Méga-inondations : pouvons-nous être mieux préparés à la prochaine crise ?
Une étude publiée dans Nature Geoscience indique que nous pouvons tirer des leçons d’un regard rétrospectif... et international.
En juillet 2021, une série d’inondations dévastatrices a balayé l’Europe, coûtant la vie à plus de 200 personnes. Les conséquences de cette catastrophe naturelle ont entraîné des dégâts considérables en Allemagne et en Belgique, ainsi que plus près de chez nous, au Luxembourg. Les conséquences ont été particulièrement graves dans l’ouest de l’Allemagne, où les inondations ont fait des ravages, causant 49 décès et plus de 30 milliards d’euros de dégâts (source : The Guardian).

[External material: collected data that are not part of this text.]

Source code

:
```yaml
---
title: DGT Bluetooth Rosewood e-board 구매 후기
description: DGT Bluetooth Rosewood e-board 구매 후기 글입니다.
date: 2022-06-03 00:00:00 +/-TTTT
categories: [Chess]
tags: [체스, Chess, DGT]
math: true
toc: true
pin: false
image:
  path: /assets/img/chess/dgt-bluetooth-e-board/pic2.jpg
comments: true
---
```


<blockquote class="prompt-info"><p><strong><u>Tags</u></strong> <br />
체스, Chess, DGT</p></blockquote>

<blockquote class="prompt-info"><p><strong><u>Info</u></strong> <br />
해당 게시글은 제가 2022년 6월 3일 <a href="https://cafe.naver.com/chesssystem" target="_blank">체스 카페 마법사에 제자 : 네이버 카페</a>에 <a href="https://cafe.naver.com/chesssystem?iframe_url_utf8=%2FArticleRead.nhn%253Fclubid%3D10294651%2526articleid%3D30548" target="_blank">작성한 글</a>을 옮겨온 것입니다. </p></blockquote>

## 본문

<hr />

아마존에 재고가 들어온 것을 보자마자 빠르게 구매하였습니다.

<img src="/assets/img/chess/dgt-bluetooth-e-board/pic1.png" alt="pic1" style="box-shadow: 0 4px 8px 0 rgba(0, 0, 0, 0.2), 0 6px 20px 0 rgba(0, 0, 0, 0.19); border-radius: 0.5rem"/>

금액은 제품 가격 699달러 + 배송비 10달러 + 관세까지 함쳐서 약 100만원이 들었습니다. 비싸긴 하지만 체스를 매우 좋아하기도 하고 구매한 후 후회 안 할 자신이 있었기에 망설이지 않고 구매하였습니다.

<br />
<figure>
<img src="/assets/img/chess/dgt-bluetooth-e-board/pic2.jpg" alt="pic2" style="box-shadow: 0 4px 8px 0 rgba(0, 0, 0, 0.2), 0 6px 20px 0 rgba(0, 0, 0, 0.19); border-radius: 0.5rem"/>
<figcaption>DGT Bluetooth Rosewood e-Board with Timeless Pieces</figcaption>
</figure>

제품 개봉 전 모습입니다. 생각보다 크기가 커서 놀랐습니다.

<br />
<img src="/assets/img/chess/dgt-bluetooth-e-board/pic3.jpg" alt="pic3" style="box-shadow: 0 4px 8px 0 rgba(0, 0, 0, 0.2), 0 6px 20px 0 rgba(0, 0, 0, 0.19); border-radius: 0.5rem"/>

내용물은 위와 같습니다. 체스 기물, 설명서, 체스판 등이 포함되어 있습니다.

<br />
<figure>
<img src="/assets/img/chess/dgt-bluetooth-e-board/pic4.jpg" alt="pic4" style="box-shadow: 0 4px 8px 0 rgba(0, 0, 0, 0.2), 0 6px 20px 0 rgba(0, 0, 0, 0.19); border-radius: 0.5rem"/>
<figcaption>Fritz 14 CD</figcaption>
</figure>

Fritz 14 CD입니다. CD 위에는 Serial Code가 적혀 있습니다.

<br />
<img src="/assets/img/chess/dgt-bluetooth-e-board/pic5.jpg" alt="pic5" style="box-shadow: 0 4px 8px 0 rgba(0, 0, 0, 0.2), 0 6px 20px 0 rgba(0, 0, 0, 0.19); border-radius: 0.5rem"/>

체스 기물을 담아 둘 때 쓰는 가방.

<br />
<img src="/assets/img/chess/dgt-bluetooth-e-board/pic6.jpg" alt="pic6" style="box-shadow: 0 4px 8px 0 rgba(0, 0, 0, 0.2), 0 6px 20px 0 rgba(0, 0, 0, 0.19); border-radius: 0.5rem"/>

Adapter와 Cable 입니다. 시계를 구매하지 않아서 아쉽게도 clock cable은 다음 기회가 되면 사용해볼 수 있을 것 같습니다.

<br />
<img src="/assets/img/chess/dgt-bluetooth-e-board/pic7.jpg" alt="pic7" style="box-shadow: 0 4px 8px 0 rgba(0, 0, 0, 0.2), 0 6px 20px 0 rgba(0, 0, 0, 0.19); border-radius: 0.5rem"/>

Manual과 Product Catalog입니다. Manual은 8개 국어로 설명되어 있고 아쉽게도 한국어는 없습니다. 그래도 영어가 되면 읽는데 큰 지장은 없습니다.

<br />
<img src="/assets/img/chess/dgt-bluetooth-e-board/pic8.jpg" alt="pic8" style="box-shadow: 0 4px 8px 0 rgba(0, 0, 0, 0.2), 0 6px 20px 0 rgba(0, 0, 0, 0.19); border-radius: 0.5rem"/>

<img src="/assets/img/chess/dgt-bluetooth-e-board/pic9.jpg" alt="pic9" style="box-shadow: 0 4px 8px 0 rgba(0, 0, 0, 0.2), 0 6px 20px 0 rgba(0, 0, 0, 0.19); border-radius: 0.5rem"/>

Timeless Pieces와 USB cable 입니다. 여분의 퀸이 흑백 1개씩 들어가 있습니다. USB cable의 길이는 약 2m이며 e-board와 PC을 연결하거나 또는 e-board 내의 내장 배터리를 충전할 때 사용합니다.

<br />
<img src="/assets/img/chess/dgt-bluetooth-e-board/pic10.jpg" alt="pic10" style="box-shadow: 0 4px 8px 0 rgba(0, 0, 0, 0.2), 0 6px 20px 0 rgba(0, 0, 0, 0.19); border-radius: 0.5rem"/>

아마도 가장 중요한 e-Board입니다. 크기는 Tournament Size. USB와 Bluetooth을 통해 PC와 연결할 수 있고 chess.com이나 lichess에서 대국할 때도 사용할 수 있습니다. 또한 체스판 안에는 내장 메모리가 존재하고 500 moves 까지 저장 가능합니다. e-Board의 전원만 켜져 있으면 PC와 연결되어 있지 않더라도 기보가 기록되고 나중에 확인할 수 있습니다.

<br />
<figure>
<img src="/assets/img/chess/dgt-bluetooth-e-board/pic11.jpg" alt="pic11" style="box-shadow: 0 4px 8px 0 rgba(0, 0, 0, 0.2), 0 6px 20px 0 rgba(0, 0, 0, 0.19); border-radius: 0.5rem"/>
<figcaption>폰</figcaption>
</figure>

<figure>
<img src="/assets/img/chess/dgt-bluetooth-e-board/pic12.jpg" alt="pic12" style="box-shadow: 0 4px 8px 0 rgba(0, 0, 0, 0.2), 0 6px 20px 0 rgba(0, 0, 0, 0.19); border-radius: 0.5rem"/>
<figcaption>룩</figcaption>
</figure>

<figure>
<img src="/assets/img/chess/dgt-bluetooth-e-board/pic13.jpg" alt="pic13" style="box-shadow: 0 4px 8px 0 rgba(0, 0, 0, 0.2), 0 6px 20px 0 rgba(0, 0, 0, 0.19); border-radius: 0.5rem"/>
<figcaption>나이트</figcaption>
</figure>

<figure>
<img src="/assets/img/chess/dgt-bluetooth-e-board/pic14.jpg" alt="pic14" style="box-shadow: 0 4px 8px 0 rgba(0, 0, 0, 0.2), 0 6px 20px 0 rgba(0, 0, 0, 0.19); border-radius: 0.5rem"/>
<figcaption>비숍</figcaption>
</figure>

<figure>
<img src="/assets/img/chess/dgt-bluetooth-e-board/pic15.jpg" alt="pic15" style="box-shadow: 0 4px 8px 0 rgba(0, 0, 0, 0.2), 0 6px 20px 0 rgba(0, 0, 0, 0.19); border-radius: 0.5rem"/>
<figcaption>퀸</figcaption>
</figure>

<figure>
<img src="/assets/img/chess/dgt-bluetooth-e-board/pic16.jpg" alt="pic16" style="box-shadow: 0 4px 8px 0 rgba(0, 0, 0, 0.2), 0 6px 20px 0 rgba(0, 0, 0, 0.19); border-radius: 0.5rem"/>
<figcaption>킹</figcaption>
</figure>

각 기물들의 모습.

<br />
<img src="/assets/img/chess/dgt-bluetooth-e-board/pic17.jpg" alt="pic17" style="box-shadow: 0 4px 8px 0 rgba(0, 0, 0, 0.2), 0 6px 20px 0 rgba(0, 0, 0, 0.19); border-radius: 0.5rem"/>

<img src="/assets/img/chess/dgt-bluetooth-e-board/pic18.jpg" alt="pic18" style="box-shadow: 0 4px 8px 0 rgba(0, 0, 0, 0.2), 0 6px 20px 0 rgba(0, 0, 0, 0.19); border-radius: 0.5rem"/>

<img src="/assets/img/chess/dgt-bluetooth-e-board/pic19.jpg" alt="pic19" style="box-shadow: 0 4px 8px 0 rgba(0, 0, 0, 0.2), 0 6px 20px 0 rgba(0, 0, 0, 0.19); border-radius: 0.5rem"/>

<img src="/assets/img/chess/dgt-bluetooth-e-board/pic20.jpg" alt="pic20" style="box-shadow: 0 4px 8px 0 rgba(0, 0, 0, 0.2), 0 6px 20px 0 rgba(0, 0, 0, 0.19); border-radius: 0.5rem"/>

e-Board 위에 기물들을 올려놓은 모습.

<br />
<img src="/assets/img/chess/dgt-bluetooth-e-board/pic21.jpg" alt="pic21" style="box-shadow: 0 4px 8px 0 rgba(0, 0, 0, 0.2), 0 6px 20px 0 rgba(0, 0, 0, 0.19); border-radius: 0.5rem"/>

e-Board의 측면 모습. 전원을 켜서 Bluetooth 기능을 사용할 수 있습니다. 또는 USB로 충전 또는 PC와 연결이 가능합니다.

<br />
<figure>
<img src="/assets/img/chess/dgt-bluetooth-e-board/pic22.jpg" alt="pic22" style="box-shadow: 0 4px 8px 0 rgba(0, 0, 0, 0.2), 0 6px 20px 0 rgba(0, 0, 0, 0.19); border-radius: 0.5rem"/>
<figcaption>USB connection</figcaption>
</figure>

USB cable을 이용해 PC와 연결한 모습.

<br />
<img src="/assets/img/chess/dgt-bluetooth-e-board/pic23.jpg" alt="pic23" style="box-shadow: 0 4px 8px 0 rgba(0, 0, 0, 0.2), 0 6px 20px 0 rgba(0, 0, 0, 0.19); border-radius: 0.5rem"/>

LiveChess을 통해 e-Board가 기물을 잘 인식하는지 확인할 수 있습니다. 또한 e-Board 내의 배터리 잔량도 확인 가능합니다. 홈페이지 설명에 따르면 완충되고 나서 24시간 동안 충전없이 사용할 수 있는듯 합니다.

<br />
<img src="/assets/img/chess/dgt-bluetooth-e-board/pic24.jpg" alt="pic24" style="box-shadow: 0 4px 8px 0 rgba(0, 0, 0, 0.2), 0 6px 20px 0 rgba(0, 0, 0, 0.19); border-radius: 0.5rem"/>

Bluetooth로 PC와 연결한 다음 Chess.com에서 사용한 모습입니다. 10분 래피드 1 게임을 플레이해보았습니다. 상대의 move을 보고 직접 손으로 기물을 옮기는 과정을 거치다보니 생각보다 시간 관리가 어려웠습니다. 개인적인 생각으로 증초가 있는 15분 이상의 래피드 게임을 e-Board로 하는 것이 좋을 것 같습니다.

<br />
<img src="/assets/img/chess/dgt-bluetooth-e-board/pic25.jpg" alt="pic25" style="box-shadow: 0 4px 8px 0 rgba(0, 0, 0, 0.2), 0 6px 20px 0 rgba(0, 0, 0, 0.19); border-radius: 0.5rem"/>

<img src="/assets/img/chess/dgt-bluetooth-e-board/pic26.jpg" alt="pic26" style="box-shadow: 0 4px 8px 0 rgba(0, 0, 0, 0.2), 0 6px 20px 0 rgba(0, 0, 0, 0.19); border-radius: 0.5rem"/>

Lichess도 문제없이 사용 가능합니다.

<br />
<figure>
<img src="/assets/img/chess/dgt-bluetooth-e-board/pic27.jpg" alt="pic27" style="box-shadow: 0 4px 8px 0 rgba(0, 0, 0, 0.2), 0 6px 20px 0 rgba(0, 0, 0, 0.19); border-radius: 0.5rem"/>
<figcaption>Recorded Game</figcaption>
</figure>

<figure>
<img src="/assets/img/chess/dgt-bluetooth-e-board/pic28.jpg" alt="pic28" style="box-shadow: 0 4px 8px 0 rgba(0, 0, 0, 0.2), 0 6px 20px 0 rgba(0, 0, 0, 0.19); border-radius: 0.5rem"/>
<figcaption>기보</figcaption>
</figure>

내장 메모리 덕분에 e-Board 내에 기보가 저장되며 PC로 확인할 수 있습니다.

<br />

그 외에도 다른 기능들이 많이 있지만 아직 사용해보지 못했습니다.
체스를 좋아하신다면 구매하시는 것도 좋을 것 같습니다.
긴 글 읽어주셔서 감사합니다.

Qualifiées de méga-inondations, ces catastrophes naturelles, malgré leur apparente régularité ces dernières années, prennent au dépourvu des populations entières, en raison d’un manque de préparation. « Dans les régions fortement exposées aux inondations, la détermination du scénario le plus défavorable est donc cruciale pour concevoir des mesures de protection efficaces », explique Laurent Pfister, chef du groupe « Catchment and Eco-hydrology » au Luxembourg Institute of Science and Technology (LIST). Traditionnellement, cette détermination est basée sur les données historiques locales, en utilisant les événements d’inondation les plus graves des décennies ou des siècles passés comme référence pour les prévisions futures. « Les méthodes conventionnelles qui s’appuient uniquement sur des données locales, généralement limitées au territoire national, ont jusqu’à présent eu du mal à prévoir ces événements extrêmes avec précision en raison du manque d’informations », ajoute-t-il.
Une vaste initiative de recherche, menée par l’Université technique de Vienne et à laquelle Laurent Pfister a contribué, a permis de faire une révélation importante : si les grandes inondations peuvent surprendre les citoyens et les parties prenantes à l’échelle locale, elles n’ont pas beaucoup changé dans le temps par rapport à leur variabilité à l’échelle de l’ensemble du continent européen.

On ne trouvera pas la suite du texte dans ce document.